Systematic formulation development of once-a-day gastroretentive controlled release tablets of rivastigmine using optimized polymer blends

Rivastigmine is a drug extensively prescribed for the treatment of Alzheimer’s disease. On therapeutic fronts, severe gastrointestinal (GI) adverse effects owing to a rapid rise and fall in drug plasma levels, and the high frequency of its dosing, tend to limit its usage. The present investigation, therefore, aimed at developing a gastroretentive floating-bioadhesive CR formulation for delivering rivastigmine in a sustained manner at the desired site of absorption. Employing 7-factor Taguchi design, the influential factors were embarked upon as Carbopol 971P and Methocel K15M CR. Effervescent floating-bioadhesive hydrophilic matrices were systematically formulated using a face-centered cube design (FCCD) and evaluated for in vitro drug release, floatation and ex vivo bioadhesive strength. Optimal composition of polymer blends systematically chosen using brute-force methodology, overlay plots and desirability function exhibited excellent bioadhesive and floatational characteristics besides possessing adequate drug release control (T60 > 5 h). Pharmacokinetic studies carried out in rabbits showed the absence of any sharp peaks or troughs in the plasma drug levels, and various levels of in vitro/in vivo correlation (IVIVC) were successfully established.

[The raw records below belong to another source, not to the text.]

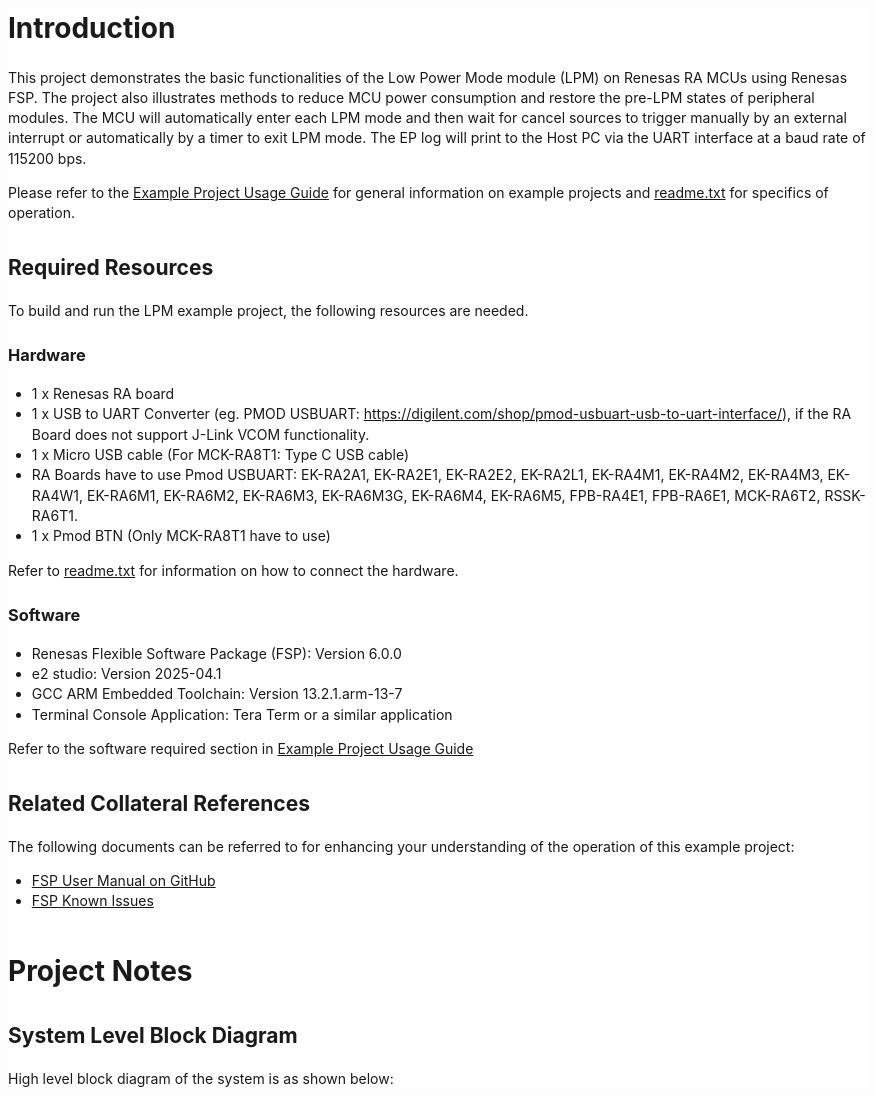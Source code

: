 # Introduction #

This project demonstrates the basic functionalities of the Low Power Mode module (LPM) on Renesas RA MCUs using Renesas FSP.
The project also illustrates methods to reduce MCU power consumption and restore the pre-LPM states of peripheral modules.
The MCU will automatically enter each LPM mode and then wait for cancel sources to trigger manually by an external interrupt or automatically by a timer to exit LPM mode.
The EP log will print to the Host PC via the UART interface at a baud rate of 115200 bps.

Please refer to the [Example Project Usage Guide](https://github.com/renesas/ra-fsp-examples/blob/master/example_projects/Example%20Project%20Usage%20Guide.pdf) 
for general information on example projects and [readme.txt](./readme.txt) for specifics of operation.

## Required Resources ## 
To build and run the LPM example project, the following resources are needed.

### Hardware ###
* 1 x Renesas RA board
* 1 x USB to UART Converter (eg. PMOD USBUART: https://digilent.com/shop/pmod-usbuart-usb-to-uart-interface/), if the RA Board does not support J-Link VCOM functionality.
* 1 x Micro USB cable (For MCK-RA8T1: Type C USB cable)
* RA Boards have to use Pmod USBUART: EK-RA2A1, EK-RA2E1, EK-RA2E2, EK-RA2L1, EK-RA4M1, EK-RA4M2, EK-RA4M3, EK-RA4W1, EK-RA6M1, EK-RA6M2, EK-RA6M3, EK-RA6M3G, EK-RA6M4, EK-RA6M5, FPB-RA4E1, FPB-RA6E1, MCK-RA6T2, RSSK-RA6T1.
* 1 x Pmod BTN (Only MCK-RA8T1 have to use)

Refer to [readme.txt](./readme.txt) for information on how to connect the hardware.

### Software ###
* Renesas Flexible Software Package (FSP): Version 6.0.0
* e2 studio: Version 2025-04.1
* GCC ARM Embedded Toolchain: Version 13.2.1.arm-13-7
* Terminal Console Application: Tera Term or a similar application

Refer to the software required section in [Example Project Usage Guide](https://github.com/renesas/ra-fsp-examples/blob/master/example_projects/Example%20Project%20Usage%20Guide.pdf)

## Related Collateral References ##
The following documents can be referred to for enhancing your understanding of 
the operation of this example project:
- [FSP User Manual on GitHub](https://renesas.github.io/fsp/)
- [FSP Known Issues](https://github.com/renesas/fsp/issues)

# Project Notes #

## System Level Block Diagram ##
High level block diagram of the system is as shown below:
 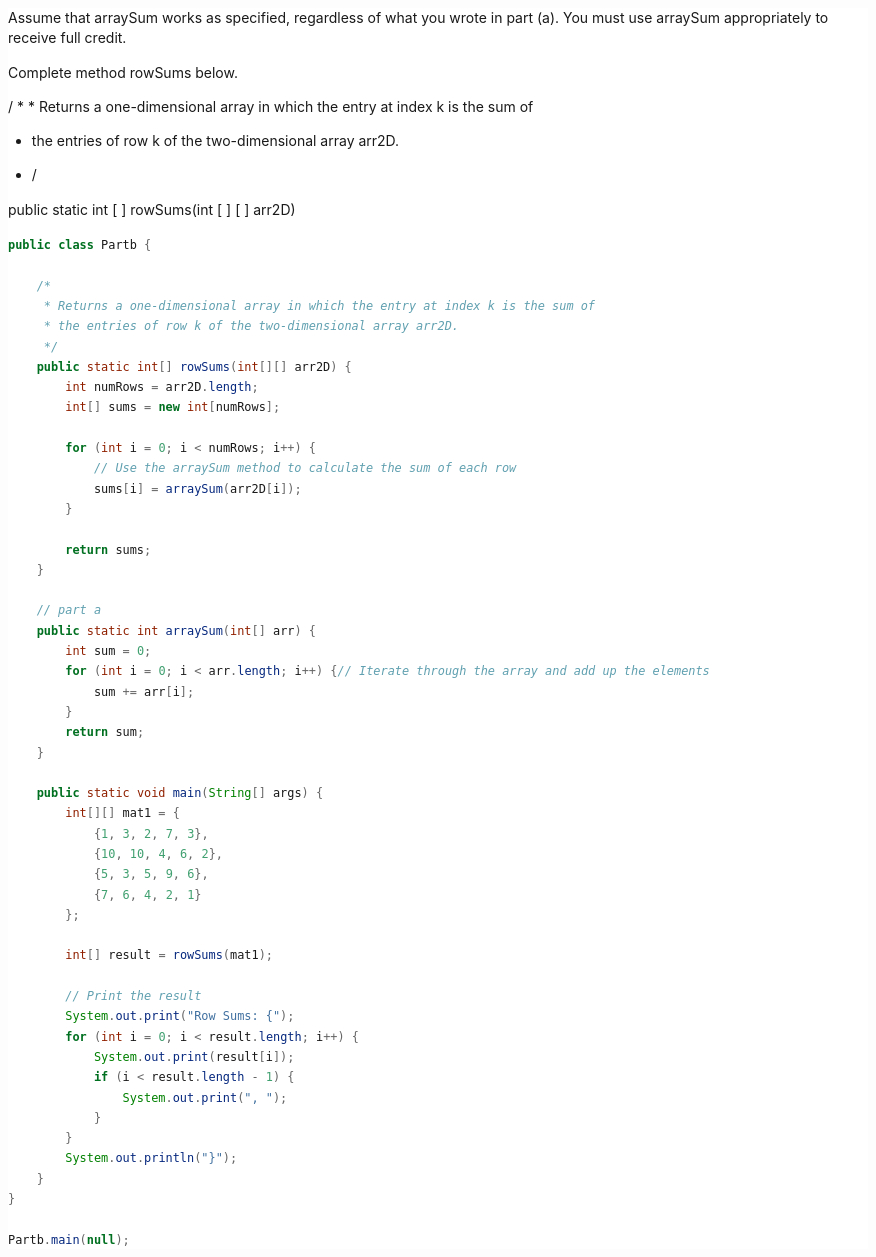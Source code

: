 Assume that arraySum works as specified, regardless of what you wrote in part (a). You must use arraySum appropriately to receive full credit.

Complete method rowSums below.

/ * * Returns a one-dimensional array in which the entry at index k is the sum of

* the entries of row k of the two-dimensional array arr2D.

* /

public static int [ ] rowSums(int [ ] [ ] arr2D)


```Java
public class Partb {

    /*
     * Returns a one-dimensional array in which the entry at index k is the sum of
     * the entries of row k of the two-dimensional array arr2D.
     */
    public static int[] rowSums(int[][] arr2D) {
        int numRows = arr2D.length;
        int[] sums = new int[numRows];

        for (int i = 0; i < numRows; i++) {
            // Use the arraySum method to calculate the sum of each row
            sums[i] = arraySum(arr2D[i]);
        }

        return sums;
    }

    // part a
    public static int arraySum(int[] arr) {
        int sum = 0; 
        for (int i = 0; i < arr.length; i++) {// Iterate through the array and add up the elements
            sum += arr[i];
        }
        return sum;
    }

    public static void main(String[] args) { 
        int[][] mat1 = {
            {1, 3, 2, 7, 3},
            {10, 10, 4, 6, 2},
            {5, 3, 5, 9, 6},
            {7, 6, 4, 2, 1}
        };

        int[] result = rowSums(mat1);

        // Print the result
        System.out.print("Row Sums: {");
        for (int i = 0; i < result.length; i++) {
            System.out.print(result[i]);
            if (i < result.length - 1) {
                System.out.print(", ");
            }
        }
        System.out.println("}");
    }
}

Partb.main(null);
```
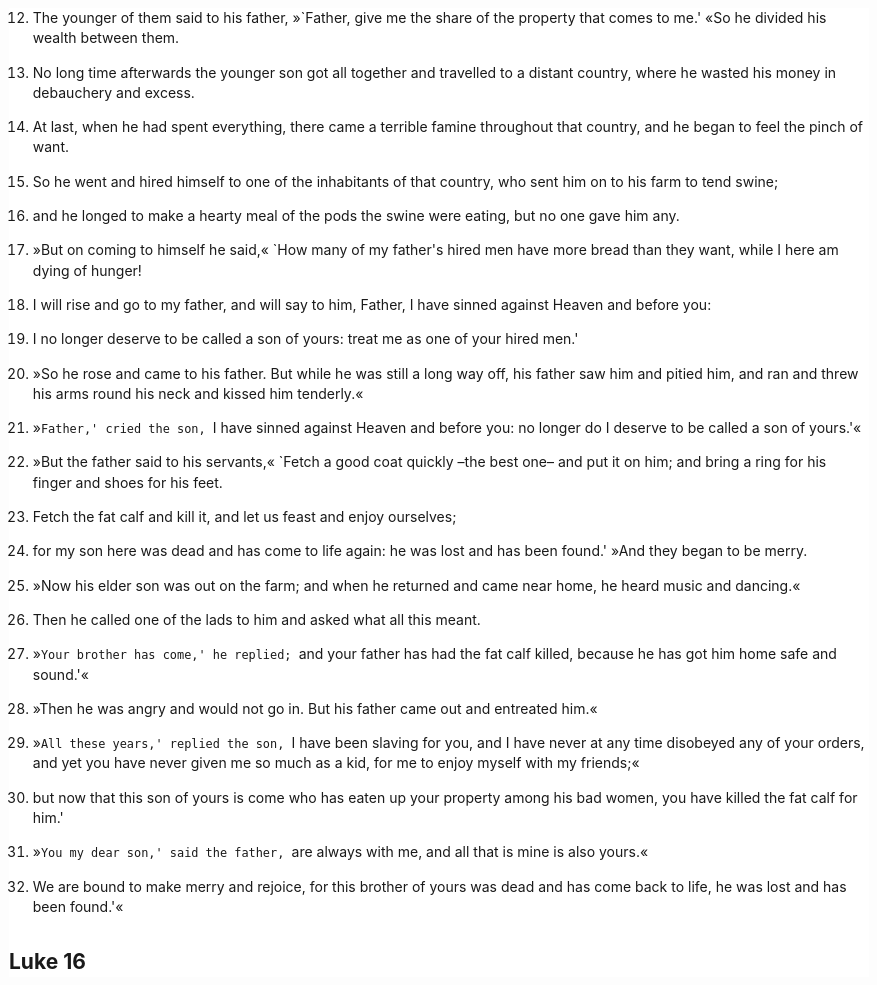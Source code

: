 12. The younger of them said to his father, »`Father, give me the share of the property that comes to me.' «So he divided his wealth between them.

13. No long time afterwards the younger son got all together and travelled to a distant country, where he wasted his money in debauchery and excess.

14. At last, when he had spent everything, there came a terrible famine throughout that country, and he began to feel the pinch of want.

15. So he went and hired himself to one of the inhabitants of that country, who sent him on to his farm to tend swine;

16. and he longed to make a hearty meal of the pods the swine were eating, but no one gave him any.

17. »But on coming to himself he said,« `How many of my father's hired men have more bread than they want, while I here am dying of hunger!

18. I will rise and go to my father, and will say to him, Father, I have sinned against Heaven and before you:

19. I no longer deserve to be called a son of yours: treat me as one of your hired men.'

20. »So he rose and came to his father. But while he was still a long way off, his father saw him and pitied him, and ran and threw his arms round his neck and kissed him tenderly.«

21. »`Father,' cried the son, `I have sinned against Heaven and before you: no longer do I deserve to be called a son of yours.'«

22. »But the father said to his servants,« `Fetch a good coat quickly –the best one– and put it on him; and bring a ring for his finger and shoes for his feet.

23. Fetch the fat calf and kill it, and let us feast and enjoy ourselves;

24. for my son here was dead and has come to life again: he was lost and has been found.' »And they began to be merry.

25. »Now his elder son was out on the farm; and when he returned and came near home, he heard music and dancing.«

26. Then he called one of the lads to him and asked what all this meant.

27. »`Your brother has come,' he replied; `and your father has had the fat calf killed, because he has got him home safe and sound.'«

28. »Then he was angry and would not go in. But his father came out and entreated him.«

29. »`All these years,' replied the son, `I have been slaving for you, and I have never at any time disobeyed any of your orders, and yet you have never given me so much as a kid, for me to enjoy myself with my friends;«

30. but now that this son of yours is come who has eaten up your property among his bad women, you have killed the fat calf for him.'

31. »`You my dear son,' said the father, `are always with me, and all that is mine is also yours.«

32. We are bound to make merry and rejoice, for this brother of yours was dead and has come back to life, he was lost and has been found.'«

## Luke 16

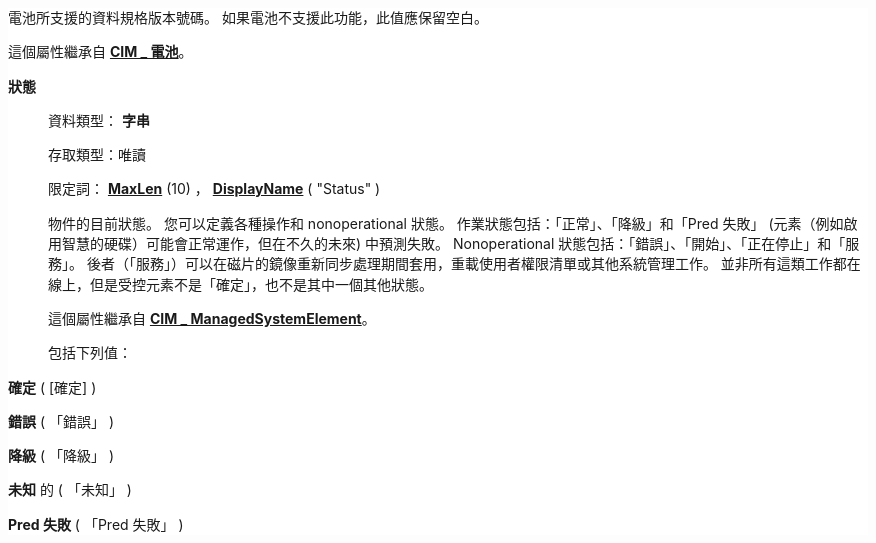 電池所支援的資料規格版本號碼。 如果電池不支援此功能，此值應保留空白。

這個屬性繼承自 [**CIM \_ 電池**](cim-battery.md)。

</dd> <dt>

**狀態**
</dt> <dd> <dl> <dt>

資料類型： **字串**
</dt> <dt>

存取類型：唯讀
</dt> <dt>

限定詞： [**MaxLen**](/windows/desktop/WmiSdk/standard-qualifiers) (10) ， [**DisplayName**](/windows/desktop/WmiSdk/standard-qualifiers) ( "Status" ) 
</dt> </dl>

物件的目前狀態。 您可以定義各種操作和 nonoperational 狀態。 作業狀態包括：「正常」、「降級」和「Pred 失敗」 (元素（例如啟用智慧的硬碟）可能會正常運作，但在不久的未來) 中預測失敗。 Nonoperational 狀態包括：「錯誤」、「開始」、「正在停止」和「服務」。 後者（「服務」）可以在磁片的鏡像重新同步處理期間套用，重載使用者權限清單或其他系統管理工作。 並非所有這類工作都在線上，但是受控元素不是「確定」，也不是其中一個其他狀態。

這個屬性繼承自 [**CIM \_ ManagedSystemElement**](cim-managedsystemelement.md)。

包括下列值：

<dt>

<span id="OK"></span><span id="ok"></span>

**確定** ( [確定] ) 


</dt> <dd></dd> <dt>

<span id="Error"></span><span id="error"></span><span id="ERROR"></span>

**錯誤** ( 「錯誤」 ) 


</dt> <dd></dd> <dt>

<span id="Degraded"></span><span id="degraded"></span><span id="DEGRADED"></span>

**降級** ( 「降級」 ) 


</dt> <dd></dd> <dt>

<span id="Unknown"></span><span id="unknown"></span><span id="UNKNOWN"></span>

**未知** 的 ( 「未知」 ) 


</dt> <dd></dd> <dt>

<span id="Pred_Fail"></span><span id="pred_fail"></span><span id="PRED_FAIL"></span>

**Pred 失敗** ( 「Pred 失敗」 ) 


</dt> <dd></dd> <dt>

<span id="Starting"></span><span id="starting"></span><span id="STARTING"></span>
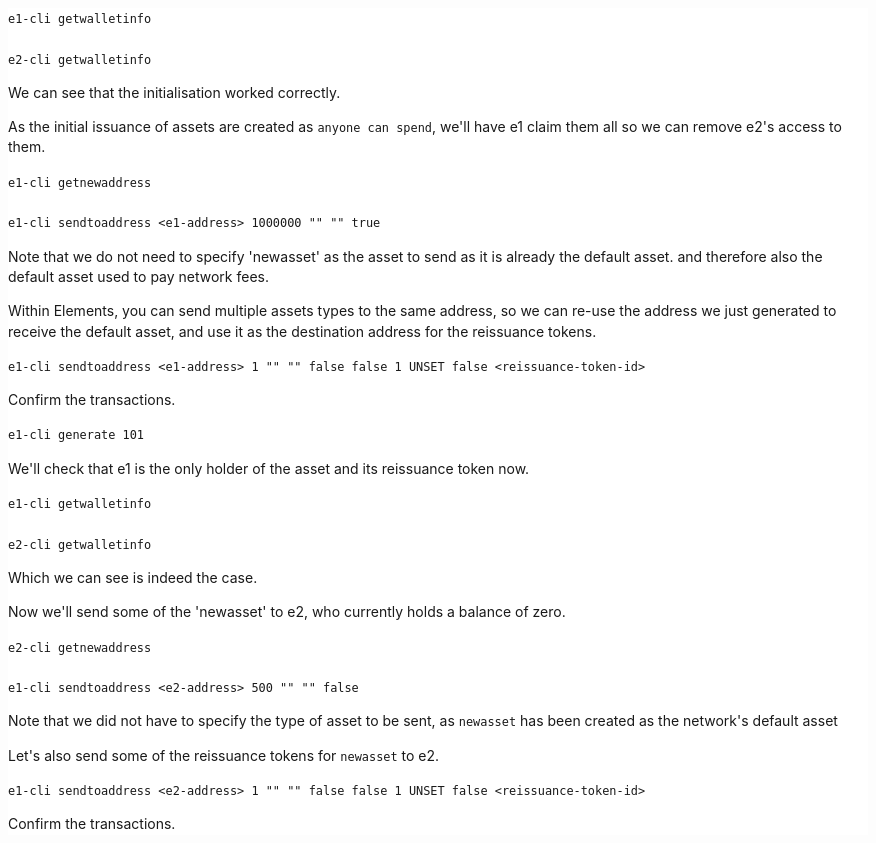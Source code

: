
 ```
e1-cli getwalletinfo

e2-cli getwalletinfo
```

We can see that the initialisation worked correctly.

As the initial issuance of assets are created as `anyone can spend`, we'll have e1 claim them all so we can remove e2's access to them.

```
e1-cli getnewaddress

e1-cli sendtoaddress <e1-address> 1000000 "" "" true
```

Note that we do not need to specify 'newasset' as the asset to send as it is already the default asset. and therefore also the default asset used to pay network fees.

Within Elements, you can send multiple assets types to the same address, so we can re-use the address we just generated to receive the default asset, and use it as the destination address for the reissuance tokens.

```
e1-cli sendtoaddress <e1-address> 1 "" "" false false 1 UNSET false <reissuance-token-id>
```

Confirm the transactions.

```
e1-cli generate 101
```

We'll check that e1 is the only holder of the asset and its reissuance token now.

```
e1-cli getwalletinfo

e2-cli getwalletinfo
```

Which we can see is indeed the case.

Now we'll send some of the 'newasset' to e2, who currently holds a balance of zero.

```
e2-cli getnewaddress

e1-cli sendtoaddress <e2-address> 500 "" "" false
```

Note that we did not have to specify the type of asset to be sent, as `newasset` has been created as the network's default asset

Let's also send some of the reissuance tokens for `newasset` to e2.

```
e1-cli sendtoaddress <e2-address> 1 "" "" false false 1 UNSET false <reissuance-token-id>
```

Confirm the transactions.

In vivo gamma scintigraphic studies in human volunteers ratified the gastroretentive characteristics of the optimized formulation with retention time of 6 h or more. Thus, besides unraveling the polymer synergism, the study helped in developing an optimal once-a-day gastroretentive drug delivery system exhibiting excellent swelling, floating, and bioadhesive characteristics.